**TASK STATEMENT**
Show every line of the data that includes the word "explore".

Data entries:
- - - -

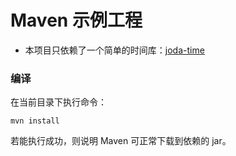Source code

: # Maven 示例工程

- 本项目只依赖了一个简单的时间库：[joda-time](http://maven.oa.com/nexus/content/groups/public/joda-time/joda-time/)

### 编译

在当前目录下执行命令：

```
mvn install
```

若能执行成功，则说明 Maven 可正常下载到依赖的 jar。

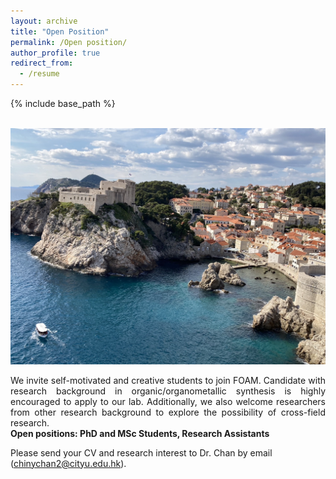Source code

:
 ```yaml
---
layout: archive
title: "Open Position"
permalink: /Open position/
author_profile: true
redirect_from:
  - /resume
---
```


{% include base_path %}

<br/> <img src='/images/IMG_0133.jpg'>

<div style="text-align: justify">
We invite self-motivated and creative students to join FOAM. Candidate with research background in organic/organometallic synthesis is highly encouraged to apply to our lab. Additionally, we also welcome researchers from other research background to explore the possibility of cross-field research.
</div>
<b>Open positions:  PhD and MSc Students, Research Assistants</b>

Please send your CV and research interest to Dr. Chan by email (chinychan2@cityu.edu.hk). 


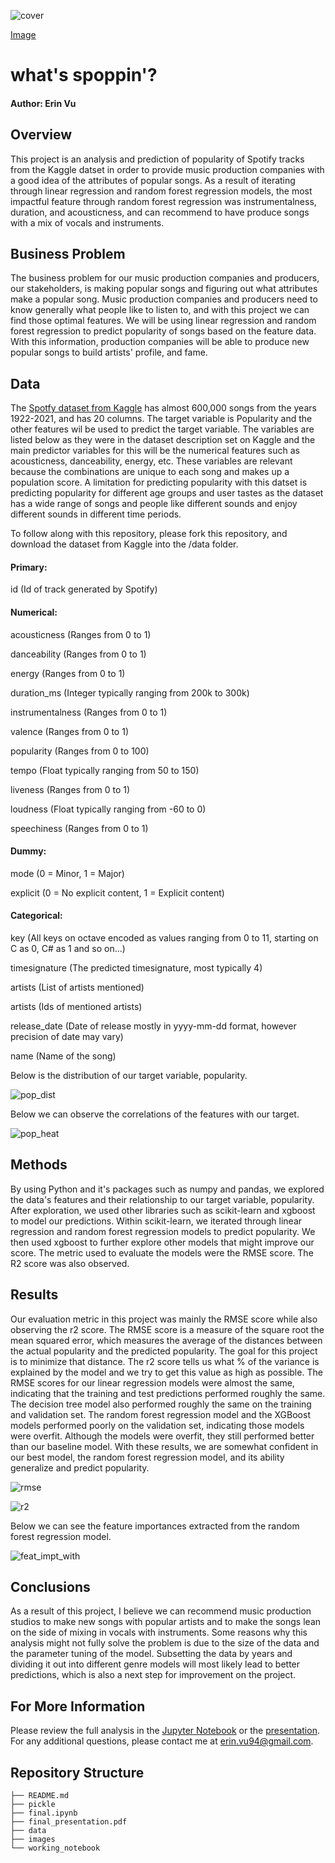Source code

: ![cover](./images/spotify_cover.jpg)

[Image](https://www.edmsauce.com/wp-content/uploads/2017/01/6360041936368655181636978495_shutterstock_200035424.jpg)

# what's spoppin'?

#### Author: Erin Vu

## Overview

This project is an analysis and prediction of popularity of Spotify tracks from the Kaggle datset in order to provide music production companies with a good idea of the attributes of popular songs. As a result of iterating through linear regression and random forest regression models, the most impactful feature through random forest regression was instrumentalness, duration, and acousticness, and can recommend to have produce songs with a mix of vocals and instruments.

## Business Problem 

The business problem for our music production companies and producers, our stakeholders, is making popular songs and figuring out what attributes make a popular song. Music production companies and producers need to know generally what people like to listen to, and with this project we can find those optimal features. We will be using linear regression and random forest regression to predict popularity of songs based on the feature data. With this information, production companies will be able to produce new popular songs to build artists' profile, and fame.

## Data 

The [Spotfy dataset from Kaggle](https://www.kaggle.com/yamaerenay/spotify-dataset-19212020-160k-tracks) has almost 600,000 songs from the years 1922-2021, and has 20 columns. The target variable is Popularity and the other features wil be used to predict the target variable. The variables are listed below as they were in the dataset description set on Kaggle and the main predictor variables for this will be the numerical features such as acousticness, danceability, energy, etc. These variables are relevant because the combinations are unique to each song and makes up a population score. A limitation for predicting popularity with this datset is predicting popularity for different age groups and user tastes as the dataset has a wide range of songs and people like different sounds and enjoy different sounds in different time periods.

To follow along with this repository, please fork this repository, and download the dataset from Kaggle into the /data folder.

#### Primary:

id (Id of track generated by Spotify)

#### Numerical:

acousticness (Ranges from 0 to 1)

danceability (Ranges from 0 to 1)

energy (Ranges from 0 to 1)

duration_ms (Integer typically ranging from 200k to 300k)

instrumentalness (Ranges from 0 to 1)

valence (Ranges from 0 to 1)

popularity (Ranges from 0 to 100)

tempo (Float typically ranging from 50 to 150)

liveness (Ranges from 0 to 1)

loudness (Float typically ranging from -60 to 0)

speechiness (Ranges from 0 to 1)

#### Dummy:

mode (0 = Minor, 1 = Major)

explicit (0 = No explicit content, 1 = Explicit content)

#### Categorical:

key (All keys on octave encoded as values ranging from 0 to 11, starting on C as 0, C# as 1 and so on…)

timesignature (The predicted timesignature, most typically 4)

artists (List of artists mentioned)

artists (Ids of mentioned artists)

release_date (Date of release mostly in yyyy-mm-dd format, however precision of date may vary)

name (Name of the song)

Below is the distribution of our target variable, popularity.

![pop_dist](./images/pop_dist.png)


Below we can observe the correlations of the features with our target.


![pop_heat](./images/heatmap.png)


## Methods

By using Python and it's packages such as numpy and pandas, we explored the data's features and their relationship to our target variable, popularity. After exploration, we used other libraries such as scikit-learn and xgboost to model our predictions. Within scikit-learn, we iterated through linear regression and random forest regression models to predict popularity. We then used xgboost to further explore other models that might improve our score. The metric used to evaluate the models were the RMSE score. The R2 score was also observed.

## Results

Our evaluation metric in this project was mainly the RMSE score while also observing the r2 score. The RMSE score is a measure of the square root the mean squared error, which measures the average of the distances between the actual popularity and the predicted popularity. The goal for this project is to minimize that distance. The r2 score tells us what % of the variance is explained by the model and we try to get this value as high as possible. The RMSE scores for our linear regression models were almost the same, indicating that the training and test predictions performed roughly the same. The decision tree model also performed roughly the same on the training and validation set. The random forest regression model and the XGBoost models performed poorly on the validation set, indicating those models were overfit. Although the models were overfit, they still performed better than our baseline model. With these results, we are somewhat confident in our best model, the random forest regression model, and its ability generalize and predict popularity.

![rmse](./images/rmse_scores.png)


![r2](./images/r2_scores.png)

Below we can see the feature importances extracted from the random forest regression model.

![feat_impt_with](./images/ft_impt_with_artists.png)


## Conclusions

As a result of this project, I believe we can recommend music production studios to make new songs with popular artists and to make the songs lean on the side of mixing in vocals with instruments. Some reasons why this analysis might not fully solve the problem is due to the size of the data and the parameter tuning of the model. Subsetting the data by years and dividing it out into different genre models will most likely lead to better predictions, which is also a next step for improvement on the project.

## For More Information

Please review the full analysis in the [Jupyter Notebook](https://github.com/ekvu/whats_spoppin/blob/main/final.ipynb) or the [presentation](https://github.com/ekvu/whats_spoppin/blob/main/final_presentation.pdf). For any additional questions, please contact me at erin.vu94@gmail.com.

## Repository Structure

```
├── README.md                         
├── pickle
├── final.ipynb
├── final_presentation.pdf        
├── data                                
├── images     
└── working_notebook
```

- - - -

**ANSWER BOX**
We invite self-motivated and creative students to join FOAM. Candidate with research background in organic/organometallic synthesis is highly encouraged to apply to our lab. Additionally, we also welcome researchers from other research background to explore the possibility of cross-field research.
By using Python and it's packages such as numpy and pandas, we explored the data's features and their relationship to our target variable, popularity. After exploration, we used other libraries such as scikit-learn and xgboost to model our predictions. Within scikit-learn, we iterated through linear regression and random forest regression models to predict popularity. We then used xgboost to further explore other models that might improve our score. The metric used to evaluate the models were the RMSE score. The R2 score was also observed.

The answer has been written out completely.